Top of STUDY MATERIAL

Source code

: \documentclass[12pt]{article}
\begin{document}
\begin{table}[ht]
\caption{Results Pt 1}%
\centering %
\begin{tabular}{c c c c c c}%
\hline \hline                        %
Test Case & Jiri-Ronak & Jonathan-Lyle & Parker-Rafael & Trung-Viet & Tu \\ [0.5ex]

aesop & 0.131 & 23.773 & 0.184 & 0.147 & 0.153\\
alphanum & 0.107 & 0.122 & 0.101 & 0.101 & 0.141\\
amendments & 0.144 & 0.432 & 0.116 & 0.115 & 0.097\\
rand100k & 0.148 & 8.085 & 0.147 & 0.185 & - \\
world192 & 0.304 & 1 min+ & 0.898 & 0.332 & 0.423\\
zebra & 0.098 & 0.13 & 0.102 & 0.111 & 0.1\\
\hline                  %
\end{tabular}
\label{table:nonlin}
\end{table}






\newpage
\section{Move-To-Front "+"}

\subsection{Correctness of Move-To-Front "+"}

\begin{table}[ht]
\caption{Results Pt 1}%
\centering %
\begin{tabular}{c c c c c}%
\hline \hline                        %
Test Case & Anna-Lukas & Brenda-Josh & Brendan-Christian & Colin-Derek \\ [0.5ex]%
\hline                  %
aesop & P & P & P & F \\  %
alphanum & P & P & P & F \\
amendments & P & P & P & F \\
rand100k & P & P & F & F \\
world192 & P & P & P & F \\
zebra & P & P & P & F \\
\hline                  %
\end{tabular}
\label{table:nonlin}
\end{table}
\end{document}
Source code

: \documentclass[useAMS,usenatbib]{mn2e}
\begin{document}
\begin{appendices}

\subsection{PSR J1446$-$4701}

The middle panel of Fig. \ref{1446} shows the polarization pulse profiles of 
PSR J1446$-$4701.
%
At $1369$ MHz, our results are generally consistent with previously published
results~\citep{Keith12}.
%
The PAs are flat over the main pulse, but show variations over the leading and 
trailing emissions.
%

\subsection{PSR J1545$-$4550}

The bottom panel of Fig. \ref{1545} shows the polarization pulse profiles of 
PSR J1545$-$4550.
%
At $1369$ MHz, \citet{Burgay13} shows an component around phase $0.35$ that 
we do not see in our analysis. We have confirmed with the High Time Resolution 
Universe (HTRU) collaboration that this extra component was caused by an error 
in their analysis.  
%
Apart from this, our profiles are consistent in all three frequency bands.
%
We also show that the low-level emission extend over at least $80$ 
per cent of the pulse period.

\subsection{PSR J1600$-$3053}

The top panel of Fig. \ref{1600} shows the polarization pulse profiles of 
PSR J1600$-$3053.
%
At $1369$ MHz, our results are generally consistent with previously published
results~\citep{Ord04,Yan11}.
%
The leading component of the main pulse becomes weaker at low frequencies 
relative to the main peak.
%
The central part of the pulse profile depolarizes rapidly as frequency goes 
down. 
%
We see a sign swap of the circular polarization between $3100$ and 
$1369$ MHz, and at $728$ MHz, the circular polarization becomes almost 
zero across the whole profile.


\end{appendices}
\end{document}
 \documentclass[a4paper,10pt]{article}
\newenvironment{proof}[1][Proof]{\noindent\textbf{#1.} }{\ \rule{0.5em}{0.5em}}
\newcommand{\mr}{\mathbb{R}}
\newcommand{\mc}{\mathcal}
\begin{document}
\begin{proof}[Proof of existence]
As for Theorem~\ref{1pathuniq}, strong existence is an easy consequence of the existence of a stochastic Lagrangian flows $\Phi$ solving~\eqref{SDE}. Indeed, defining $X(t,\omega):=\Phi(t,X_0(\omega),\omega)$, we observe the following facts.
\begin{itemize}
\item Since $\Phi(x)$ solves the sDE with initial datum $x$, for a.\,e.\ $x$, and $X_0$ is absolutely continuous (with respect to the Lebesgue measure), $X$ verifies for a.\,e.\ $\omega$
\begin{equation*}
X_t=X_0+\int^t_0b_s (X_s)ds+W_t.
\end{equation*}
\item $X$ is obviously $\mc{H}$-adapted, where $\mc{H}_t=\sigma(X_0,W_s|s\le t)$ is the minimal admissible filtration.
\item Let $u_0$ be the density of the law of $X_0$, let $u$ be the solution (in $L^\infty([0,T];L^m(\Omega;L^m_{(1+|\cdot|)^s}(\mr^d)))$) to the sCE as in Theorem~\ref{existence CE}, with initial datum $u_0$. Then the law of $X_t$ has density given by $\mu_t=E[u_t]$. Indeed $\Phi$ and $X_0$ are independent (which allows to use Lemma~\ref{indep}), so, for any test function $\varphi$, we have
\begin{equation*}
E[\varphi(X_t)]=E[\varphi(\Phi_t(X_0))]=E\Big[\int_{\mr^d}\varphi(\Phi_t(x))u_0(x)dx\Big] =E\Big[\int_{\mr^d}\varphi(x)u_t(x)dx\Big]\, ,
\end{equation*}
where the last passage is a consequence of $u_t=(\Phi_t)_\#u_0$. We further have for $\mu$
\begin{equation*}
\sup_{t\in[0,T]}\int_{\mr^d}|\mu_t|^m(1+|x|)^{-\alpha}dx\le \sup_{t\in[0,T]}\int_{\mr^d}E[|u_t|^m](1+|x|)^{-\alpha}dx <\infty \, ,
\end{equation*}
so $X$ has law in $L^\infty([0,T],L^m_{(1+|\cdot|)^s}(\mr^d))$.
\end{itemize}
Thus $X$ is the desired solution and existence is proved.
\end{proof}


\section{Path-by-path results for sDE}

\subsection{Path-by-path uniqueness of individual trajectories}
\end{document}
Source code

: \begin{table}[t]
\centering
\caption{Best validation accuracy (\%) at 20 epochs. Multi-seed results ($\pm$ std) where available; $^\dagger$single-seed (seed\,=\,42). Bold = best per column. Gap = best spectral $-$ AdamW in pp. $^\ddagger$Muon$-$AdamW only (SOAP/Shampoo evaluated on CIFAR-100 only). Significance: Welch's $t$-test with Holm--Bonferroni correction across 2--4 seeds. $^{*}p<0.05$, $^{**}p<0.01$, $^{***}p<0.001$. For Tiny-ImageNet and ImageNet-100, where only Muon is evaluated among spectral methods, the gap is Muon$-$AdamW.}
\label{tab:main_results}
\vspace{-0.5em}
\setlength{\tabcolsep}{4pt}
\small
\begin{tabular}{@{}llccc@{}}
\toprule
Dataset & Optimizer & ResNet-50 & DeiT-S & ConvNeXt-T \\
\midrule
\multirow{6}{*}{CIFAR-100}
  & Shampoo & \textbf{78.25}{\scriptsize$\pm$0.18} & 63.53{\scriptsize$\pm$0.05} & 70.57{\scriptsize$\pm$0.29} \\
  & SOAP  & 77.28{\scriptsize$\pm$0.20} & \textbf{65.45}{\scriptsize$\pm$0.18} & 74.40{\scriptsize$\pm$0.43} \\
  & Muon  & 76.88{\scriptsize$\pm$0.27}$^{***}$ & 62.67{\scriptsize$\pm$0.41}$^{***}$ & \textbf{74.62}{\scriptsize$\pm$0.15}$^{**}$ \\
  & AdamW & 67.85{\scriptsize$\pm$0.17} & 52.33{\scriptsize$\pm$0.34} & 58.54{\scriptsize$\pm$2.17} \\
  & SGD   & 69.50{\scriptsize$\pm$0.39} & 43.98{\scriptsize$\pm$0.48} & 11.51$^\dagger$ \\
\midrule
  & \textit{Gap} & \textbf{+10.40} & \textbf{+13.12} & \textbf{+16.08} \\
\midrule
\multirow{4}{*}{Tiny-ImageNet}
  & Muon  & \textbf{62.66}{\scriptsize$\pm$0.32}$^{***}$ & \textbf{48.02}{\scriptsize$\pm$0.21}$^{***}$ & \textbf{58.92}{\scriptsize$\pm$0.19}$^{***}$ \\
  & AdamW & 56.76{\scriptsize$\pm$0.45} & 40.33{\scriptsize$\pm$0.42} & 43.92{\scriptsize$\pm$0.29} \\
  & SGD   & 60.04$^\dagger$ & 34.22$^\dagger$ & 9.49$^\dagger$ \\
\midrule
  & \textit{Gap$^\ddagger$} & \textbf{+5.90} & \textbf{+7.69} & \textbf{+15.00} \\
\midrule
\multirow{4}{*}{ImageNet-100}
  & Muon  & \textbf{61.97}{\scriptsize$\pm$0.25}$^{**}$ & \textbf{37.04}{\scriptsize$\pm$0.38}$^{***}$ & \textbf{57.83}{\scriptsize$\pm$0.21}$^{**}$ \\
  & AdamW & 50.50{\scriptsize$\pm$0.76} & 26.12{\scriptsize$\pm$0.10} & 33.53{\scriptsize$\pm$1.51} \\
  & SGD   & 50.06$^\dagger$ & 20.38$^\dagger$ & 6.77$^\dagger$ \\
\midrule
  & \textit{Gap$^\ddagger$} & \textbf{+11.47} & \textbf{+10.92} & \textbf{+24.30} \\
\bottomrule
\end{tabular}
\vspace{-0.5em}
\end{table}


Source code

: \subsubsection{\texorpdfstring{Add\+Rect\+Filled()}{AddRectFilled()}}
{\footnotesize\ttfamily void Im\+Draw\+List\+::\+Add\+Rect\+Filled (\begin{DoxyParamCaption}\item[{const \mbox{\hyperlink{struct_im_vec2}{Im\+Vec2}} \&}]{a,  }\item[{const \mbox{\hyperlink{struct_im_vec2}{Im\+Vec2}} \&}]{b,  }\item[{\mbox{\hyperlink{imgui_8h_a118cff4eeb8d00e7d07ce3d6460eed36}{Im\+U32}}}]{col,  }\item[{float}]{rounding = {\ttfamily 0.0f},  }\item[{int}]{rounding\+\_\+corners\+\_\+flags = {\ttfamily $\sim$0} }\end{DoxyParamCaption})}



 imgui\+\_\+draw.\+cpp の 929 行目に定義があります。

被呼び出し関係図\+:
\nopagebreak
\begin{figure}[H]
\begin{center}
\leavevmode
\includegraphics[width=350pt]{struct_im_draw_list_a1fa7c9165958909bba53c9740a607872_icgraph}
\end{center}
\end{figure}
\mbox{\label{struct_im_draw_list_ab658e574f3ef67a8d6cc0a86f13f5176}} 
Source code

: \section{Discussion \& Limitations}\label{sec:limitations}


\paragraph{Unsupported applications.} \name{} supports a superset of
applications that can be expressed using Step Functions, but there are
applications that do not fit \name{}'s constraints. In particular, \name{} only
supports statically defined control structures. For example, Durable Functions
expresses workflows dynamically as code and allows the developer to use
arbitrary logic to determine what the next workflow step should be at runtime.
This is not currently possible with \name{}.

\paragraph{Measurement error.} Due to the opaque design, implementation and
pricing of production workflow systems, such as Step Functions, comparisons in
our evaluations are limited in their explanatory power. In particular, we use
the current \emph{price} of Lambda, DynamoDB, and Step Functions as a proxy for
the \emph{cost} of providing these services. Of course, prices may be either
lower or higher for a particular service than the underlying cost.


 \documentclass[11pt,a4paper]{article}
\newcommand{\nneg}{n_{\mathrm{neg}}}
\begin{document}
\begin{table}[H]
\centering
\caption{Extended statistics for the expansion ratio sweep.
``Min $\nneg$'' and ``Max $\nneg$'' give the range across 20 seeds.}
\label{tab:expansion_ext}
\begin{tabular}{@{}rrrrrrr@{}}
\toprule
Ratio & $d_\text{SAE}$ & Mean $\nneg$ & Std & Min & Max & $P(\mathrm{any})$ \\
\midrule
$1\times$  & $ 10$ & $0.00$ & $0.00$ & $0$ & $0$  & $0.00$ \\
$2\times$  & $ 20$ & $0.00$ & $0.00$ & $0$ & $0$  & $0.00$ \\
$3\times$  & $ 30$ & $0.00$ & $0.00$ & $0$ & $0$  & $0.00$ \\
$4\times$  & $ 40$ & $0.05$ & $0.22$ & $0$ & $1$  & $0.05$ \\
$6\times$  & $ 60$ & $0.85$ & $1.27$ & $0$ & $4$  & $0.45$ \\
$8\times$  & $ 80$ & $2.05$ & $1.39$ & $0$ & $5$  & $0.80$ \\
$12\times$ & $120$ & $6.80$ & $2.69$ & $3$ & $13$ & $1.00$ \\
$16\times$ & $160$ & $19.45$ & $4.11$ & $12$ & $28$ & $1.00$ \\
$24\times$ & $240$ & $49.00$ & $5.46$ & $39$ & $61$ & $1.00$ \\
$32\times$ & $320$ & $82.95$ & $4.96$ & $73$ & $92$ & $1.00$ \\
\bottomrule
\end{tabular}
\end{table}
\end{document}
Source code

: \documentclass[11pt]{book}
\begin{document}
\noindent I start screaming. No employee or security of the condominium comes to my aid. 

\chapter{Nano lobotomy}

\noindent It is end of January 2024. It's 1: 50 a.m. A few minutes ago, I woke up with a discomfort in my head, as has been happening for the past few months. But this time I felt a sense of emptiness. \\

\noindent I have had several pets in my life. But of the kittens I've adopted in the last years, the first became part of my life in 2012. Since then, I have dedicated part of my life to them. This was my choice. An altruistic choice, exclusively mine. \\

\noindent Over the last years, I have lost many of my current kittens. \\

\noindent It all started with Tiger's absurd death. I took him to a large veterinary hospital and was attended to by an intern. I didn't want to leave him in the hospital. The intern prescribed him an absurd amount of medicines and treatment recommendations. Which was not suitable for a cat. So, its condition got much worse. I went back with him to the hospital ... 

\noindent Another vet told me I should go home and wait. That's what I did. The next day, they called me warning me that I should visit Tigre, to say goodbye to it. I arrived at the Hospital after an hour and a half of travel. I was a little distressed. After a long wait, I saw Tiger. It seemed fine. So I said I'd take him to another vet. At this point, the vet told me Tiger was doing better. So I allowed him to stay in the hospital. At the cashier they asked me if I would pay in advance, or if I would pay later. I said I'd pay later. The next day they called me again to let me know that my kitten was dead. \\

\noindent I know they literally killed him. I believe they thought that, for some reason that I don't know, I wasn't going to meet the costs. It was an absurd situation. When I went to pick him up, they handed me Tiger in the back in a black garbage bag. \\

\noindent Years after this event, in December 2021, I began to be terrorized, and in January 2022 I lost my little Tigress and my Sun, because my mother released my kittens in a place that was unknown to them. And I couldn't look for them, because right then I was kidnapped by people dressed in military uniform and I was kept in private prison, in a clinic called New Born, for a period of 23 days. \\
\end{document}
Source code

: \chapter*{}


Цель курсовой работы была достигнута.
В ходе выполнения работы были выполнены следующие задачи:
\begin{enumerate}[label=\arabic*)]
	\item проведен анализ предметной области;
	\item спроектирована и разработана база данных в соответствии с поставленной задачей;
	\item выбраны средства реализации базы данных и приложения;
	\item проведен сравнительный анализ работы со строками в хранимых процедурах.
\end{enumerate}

Bottom of STUDY MATERIAL

AIM OF THE EXERCISE: When a line among the entries contains "supports", pull that line out.

SOLUTION TO THIS EXERCISE:
\paragraph{Unsupported applications.} \name{} supports a superset of
supports statically defined control structures. For example, Durable Functions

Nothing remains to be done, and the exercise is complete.